Set down every line of the data, unchanged and complete.

-- Material provided --

# # # # #

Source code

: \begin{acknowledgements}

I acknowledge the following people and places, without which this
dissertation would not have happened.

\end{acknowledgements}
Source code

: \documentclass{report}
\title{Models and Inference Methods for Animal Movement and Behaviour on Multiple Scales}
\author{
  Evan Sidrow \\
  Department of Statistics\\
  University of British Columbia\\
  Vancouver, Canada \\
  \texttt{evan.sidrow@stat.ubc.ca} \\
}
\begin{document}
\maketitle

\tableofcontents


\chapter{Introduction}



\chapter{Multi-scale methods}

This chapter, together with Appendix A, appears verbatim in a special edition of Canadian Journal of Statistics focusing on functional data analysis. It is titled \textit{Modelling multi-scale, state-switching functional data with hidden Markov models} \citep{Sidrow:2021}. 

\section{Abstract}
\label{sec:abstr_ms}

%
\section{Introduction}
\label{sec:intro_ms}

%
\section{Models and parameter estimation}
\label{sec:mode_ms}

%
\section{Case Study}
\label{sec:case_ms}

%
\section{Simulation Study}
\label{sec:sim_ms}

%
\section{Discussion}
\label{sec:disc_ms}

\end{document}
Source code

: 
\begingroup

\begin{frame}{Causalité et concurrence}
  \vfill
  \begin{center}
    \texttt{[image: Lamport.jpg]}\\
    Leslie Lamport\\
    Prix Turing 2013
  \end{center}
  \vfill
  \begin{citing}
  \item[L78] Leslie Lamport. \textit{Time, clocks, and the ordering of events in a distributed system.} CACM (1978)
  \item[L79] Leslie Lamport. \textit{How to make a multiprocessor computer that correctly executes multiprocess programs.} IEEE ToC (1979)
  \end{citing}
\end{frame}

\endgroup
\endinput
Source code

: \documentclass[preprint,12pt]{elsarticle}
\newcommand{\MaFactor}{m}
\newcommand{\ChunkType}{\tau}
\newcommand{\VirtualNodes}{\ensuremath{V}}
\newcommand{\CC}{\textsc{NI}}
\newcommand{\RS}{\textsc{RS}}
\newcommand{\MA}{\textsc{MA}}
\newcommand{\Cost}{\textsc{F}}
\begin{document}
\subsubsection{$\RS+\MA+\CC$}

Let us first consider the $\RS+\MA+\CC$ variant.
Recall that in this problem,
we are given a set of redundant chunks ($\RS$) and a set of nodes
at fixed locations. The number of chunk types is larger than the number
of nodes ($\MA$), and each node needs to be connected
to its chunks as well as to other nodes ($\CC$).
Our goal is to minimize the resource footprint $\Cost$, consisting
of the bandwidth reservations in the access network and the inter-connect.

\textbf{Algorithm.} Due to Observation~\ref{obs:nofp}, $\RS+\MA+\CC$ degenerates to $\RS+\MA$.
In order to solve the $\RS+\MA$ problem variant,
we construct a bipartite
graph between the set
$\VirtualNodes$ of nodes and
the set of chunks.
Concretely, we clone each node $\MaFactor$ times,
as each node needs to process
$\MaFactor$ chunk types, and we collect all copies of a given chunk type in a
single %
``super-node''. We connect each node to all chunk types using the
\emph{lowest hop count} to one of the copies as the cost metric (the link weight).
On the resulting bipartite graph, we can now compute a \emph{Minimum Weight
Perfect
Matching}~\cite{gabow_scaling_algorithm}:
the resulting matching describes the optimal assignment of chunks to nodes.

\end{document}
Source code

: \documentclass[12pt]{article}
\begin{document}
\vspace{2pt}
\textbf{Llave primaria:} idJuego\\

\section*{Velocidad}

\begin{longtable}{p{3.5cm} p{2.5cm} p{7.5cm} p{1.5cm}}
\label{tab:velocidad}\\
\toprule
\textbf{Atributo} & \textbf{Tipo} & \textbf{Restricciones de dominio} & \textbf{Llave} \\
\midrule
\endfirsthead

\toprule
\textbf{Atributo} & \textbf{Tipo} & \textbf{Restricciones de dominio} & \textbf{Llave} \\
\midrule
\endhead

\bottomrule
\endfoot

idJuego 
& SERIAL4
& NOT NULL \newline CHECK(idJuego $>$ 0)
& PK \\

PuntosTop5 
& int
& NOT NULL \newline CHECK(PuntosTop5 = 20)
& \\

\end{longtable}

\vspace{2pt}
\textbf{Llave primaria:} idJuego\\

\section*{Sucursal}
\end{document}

# # # # #

-- Solution to the exercise --
Source code

: \begin{acknowledgements}

I acknowledge the following people and places, without which this
dissertation would not have happened.

\end{acknowledgements}
Source code

: \documentclass{report}
\title{Models and Inference Methods for Animal Movement and Behaviour on Multiple Scales}
\author{
  Evan Sidrow \\
  Department of Statistics\\
  University of British Columbia\\
  Vancouver, Canada \\
  \texttt{evan.sidrow@stat.ubc.ca} \\
}
\begin{document}
\maketitle

\tableofcontents


\chapter{Introduction}



\chapter{Multi-scale methods}

This chapter, together with Appendix A, appears verbatim in a special edition of Canadian Journal of Statistics focusing on functional data analysis. It is titled \textit{Modelling multi-scale, state-switching functional data with hidden Markov models} \citep{Sidrow:2021}. 

\section{Abstract}
\label{sec:abstr_ms}

%
\section{Introduction}
\label{sec:intro_ms}

%
\section{Models and parameter estimation}
\label{sec:mode_ms}

%
\section{Case Study}
\label{sec:case_ms}

%
\section{Simulation Study}
\label{sec:sim_ms}

%
\section{Discussion}
\label{sec:disc_ms}

\end{document}
Source code

: 
\begingroup

\begin{frame}{Causalité et concurrence}
  \vfill
  \begin{center}
    \texttt{[image: Lamport.jpg]}\\
    Leslie Lamport\\
    Prix Turing 2013
  \end{center}
  \vfill
  \begin{citing}
  \item[L78] Leslie Lamport. \textit{Time, clocks, and the ordering of events in a distributed system.} CACM (1978)
  \item[L79] Leslie Lamport. \textit{How to make a multiprocessor computer that correctly executes multiprocess programs.} IEEE ToC (1979)
  \end{citing}
\end{frame}

\endgroup
\endinput
Source code

: \documentclass[preprint,12pt]{elsarticle}
\newcommand{\MaFactor}{m}
\newcommand{\ChunkType}{\tau}
\newcommand{\VirtualNodes}{\ensuremath{V}}
\newcommand{\CC}{\textsc{NI}}
\newcommand{\RS}{\textsc{RS}}
\newcommand{\MA}{\textsc{MA}}
\newcommand{\Cost}{\textsc{F}}
\begin{document}
\subsubsection{$\RS+\MA+\CC$}

Let us first consider the $\RS+\MA+\CC$ variant.
Recall that in this problem,
we are given a set of redundant chunks ($\RS$) and a set of nodes
at fixed locations. The number of chunk types is larger than the number
of nodes ($\MA$), and each node needs to be connected
to its chunks as well as to other nodes ($\CC$).
Our goal is to minimize the resource footprint $\Cost$, consisting
of the bandwidth reservations in the access network and the inter-connect.

\textbf{Algorithm.} Due to Observation~\ref{obs:nofp}, $\RS+\MA+\CC$ degenerates to $\RS+\MA$.
In order to solve the $\RS+\MA$ problem variant,
we construct a bipartite
graph between the set
$\VirtualNodes$ of nodes and
the set of chunks.
Concretely, we clone each node $\MaFactor$ times,
as each node needs to process
$\MaFactor$ chunk types, and we collect all copies of a given chunk type in a
single %
``super-node''. We connect each node to all chunk types using the
\emph{lowest hop count} to one of the copies as the cost metric (the link weight).
On the resulting bipartite graph, we can now compute a \emph{Minimum Weight
Perfect
Matching}~\cite{gabow_scaling_algorithm}:
the resulting matching describes the optimal assignment of chunks to nodes.

\end{document}
Source code

: \documentclass[12pt]{article}
\begin{document}
\vspace{2pt}
\textbf{Llave primaria:} idJuego\\

\section*{Velocidad}

\begin{longtable}{p{3.5cm} p{2.5cm} p{7.5cm} p{1.5cm}}
\label{tab:velocidad}\\
\toprule
\textbf{Atributo} & \textbf{Tipo} & \textbf{Restricciones de dominio} & \textbf{Llave} \\
\midrule
\endfirsthead

\toprule
\textbf{Atributo} & \textbf{Tipo} & \textbf{Restricciones de dominio} & \textbf{Llave} \\
\midrule
\endhead

\bottomrule
\endfoot

idJuego 
& SERIAL4
& NOT NULL \newline CHECK(idJuego $>$ 0)
& PK \\

PuntosTop5 
& int
& NOT NULL \newline CHECK(PuntosTop5 = 20)
& \\

\end{longtable}

\vspace{2pt}
\textbf{Llave primaria:} idJuego\\

\section*{Sucursal}
\end{document}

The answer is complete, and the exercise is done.